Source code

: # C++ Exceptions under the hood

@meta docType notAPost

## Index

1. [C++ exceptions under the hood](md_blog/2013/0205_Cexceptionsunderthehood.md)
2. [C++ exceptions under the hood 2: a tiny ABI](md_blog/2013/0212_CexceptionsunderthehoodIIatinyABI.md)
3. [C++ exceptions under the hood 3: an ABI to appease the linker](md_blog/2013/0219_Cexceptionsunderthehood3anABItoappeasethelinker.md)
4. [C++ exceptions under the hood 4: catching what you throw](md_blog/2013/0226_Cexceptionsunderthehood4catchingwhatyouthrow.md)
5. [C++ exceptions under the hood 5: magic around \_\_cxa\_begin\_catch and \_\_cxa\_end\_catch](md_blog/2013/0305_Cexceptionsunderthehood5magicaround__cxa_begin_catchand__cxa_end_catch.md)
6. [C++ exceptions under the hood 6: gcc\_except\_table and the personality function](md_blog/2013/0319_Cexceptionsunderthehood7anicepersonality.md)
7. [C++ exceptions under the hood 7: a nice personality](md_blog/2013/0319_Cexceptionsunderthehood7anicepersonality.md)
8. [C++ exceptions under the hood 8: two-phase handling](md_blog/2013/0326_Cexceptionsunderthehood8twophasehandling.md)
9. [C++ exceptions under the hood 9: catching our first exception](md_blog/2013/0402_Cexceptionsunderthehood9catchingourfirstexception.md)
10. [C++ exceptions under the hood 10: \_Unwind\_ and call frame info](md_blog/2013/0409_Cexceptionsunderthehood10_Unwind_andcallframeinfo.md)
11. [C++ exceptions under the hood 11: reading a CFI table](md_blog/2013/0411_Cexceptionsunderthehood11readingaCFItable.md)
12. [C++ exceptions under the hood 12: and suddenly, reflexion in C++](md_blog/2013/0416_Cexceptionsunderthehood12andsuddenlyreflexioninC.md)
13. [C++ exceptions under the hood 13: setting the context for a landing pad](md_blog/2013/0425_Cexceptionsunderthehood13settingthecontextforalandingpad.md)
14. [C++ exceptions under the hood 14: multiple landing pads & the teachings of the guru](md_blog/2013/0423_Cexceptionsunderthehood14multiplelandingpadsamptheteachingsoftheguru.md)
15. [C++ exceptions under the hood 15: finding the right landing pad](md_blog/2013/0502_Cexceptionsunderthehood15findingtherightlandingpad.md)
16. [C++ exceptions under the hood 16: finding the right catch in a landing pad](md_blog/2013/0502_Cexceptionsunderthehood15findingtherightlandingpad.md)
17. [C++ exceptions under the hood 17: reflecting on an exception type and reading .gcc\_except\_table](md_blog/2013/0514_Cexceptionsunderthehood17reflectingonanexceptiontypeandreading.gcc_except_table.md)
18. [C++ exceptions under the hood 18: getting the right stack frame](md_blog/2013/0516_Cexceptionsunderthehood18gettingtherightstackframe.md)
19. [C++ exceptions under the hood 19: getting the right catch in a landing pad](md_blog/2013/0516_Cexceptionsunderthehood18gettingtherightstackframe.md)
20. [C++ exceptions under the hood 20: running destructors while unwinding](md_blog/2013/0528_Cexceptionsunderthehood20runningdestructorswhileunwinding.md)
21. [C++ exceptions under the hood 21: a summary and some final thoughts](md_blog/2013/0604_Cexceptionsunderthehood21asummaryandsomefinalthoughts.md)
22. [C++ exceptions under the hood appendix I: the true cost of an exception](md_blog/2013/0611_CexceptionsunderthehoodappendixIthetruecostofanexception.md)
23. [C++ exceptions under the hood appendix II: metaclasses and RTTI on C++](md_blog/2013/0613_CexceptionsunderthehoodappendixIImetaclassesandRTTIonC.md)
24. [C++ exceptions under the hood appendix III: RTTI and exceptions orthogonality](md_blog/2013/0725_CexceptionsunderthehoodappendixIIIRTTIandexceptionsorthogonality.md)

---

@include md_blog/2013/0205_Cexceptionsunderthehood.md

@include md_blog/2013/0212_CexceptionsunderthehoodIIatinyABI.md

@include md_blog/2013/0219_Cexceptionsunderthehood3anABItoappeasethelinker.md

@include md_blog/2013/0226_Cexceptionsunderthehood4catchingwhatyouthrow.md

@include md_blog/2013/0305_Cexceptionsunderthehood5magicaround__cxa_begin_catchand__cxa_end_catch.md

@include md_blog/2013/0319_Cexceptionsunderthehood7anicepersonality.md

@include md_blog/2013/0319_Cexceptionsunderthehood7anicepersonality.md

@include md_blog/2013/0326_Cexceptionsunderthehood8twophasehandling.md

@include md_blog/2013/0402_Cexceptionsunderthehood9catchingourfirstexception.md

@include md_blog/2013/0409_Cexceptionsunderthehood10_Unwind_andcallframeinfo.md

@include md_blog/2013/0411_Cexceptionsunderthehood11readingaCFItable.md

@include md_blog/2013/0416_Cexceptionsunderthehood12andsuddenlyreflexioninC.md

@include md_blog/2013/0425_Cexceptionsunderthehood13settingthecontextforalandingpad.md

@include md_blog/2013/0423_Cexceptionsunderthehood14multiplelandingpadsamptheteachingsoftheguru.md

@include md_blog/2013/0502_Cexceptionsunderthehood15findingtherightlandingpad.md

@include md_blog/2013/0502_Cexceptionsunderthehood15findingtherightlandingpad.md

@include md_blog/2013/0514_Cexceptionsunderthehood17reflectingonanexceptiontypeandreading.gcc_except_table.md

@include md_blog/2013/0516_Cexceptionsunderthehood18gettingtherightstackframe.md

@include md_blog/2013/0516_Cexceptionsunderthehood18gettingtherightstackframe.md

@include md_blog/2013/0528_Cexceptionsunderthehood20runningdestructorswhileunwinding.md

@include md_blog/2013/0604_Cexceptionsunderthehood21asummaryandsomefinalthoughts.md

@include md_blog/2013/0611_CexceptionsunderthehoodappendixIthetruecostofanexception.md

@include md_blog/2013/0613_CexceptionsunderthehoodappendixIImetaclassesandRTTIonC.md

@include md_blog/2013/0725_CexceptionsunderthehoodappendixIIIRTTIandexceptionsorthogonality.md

| REQUIRED ACTION |
Copy the stretch of the records above that runs from the line with "15. [C++ exceptions" through the line with "20. [C++ exceptions". Both end lines belong in the copy, and nothing else does.

| WRITTEN REPLY |
15. [C++ exceptions under the hood 15: finding the right landing pad](md_blog/2013/0502_Cexceptionsunderthehood15findingtherightlandingpad.md)
16. [C++ exceptions under the hood 16: finding the right catch in a landing pad](md_blog/2013/0502_Cexceptionsunderthehood15findingtherightlandingpad.md)
17. [C++ exceptions under the hood 17: reflecting on an exception type and reading .gcc\_except\_table](md_blog/2013/0514_Cexceptionsunderthehood17reflectingonanexceptiontypeandreading.gcc_except_table.md)
18. [C++ exceptions under the hood 18: getting the right stack frame](md_blog/2013/0516_Cexceptionsunderthehood18gettingtherightstackframe.md)
19. [C++ exceptions under the hood 19: getting the right catch in a landing pad](md_blog/2013/0516_Cexceptionsunderthehood18gettingtherightstackframe.md)
20. [C++ exceptions under the hood 20: running destructors while unwinding](md_blog/2013/0528_Cexceptionsunderthehood20runningdestructorswhileunwinding.md)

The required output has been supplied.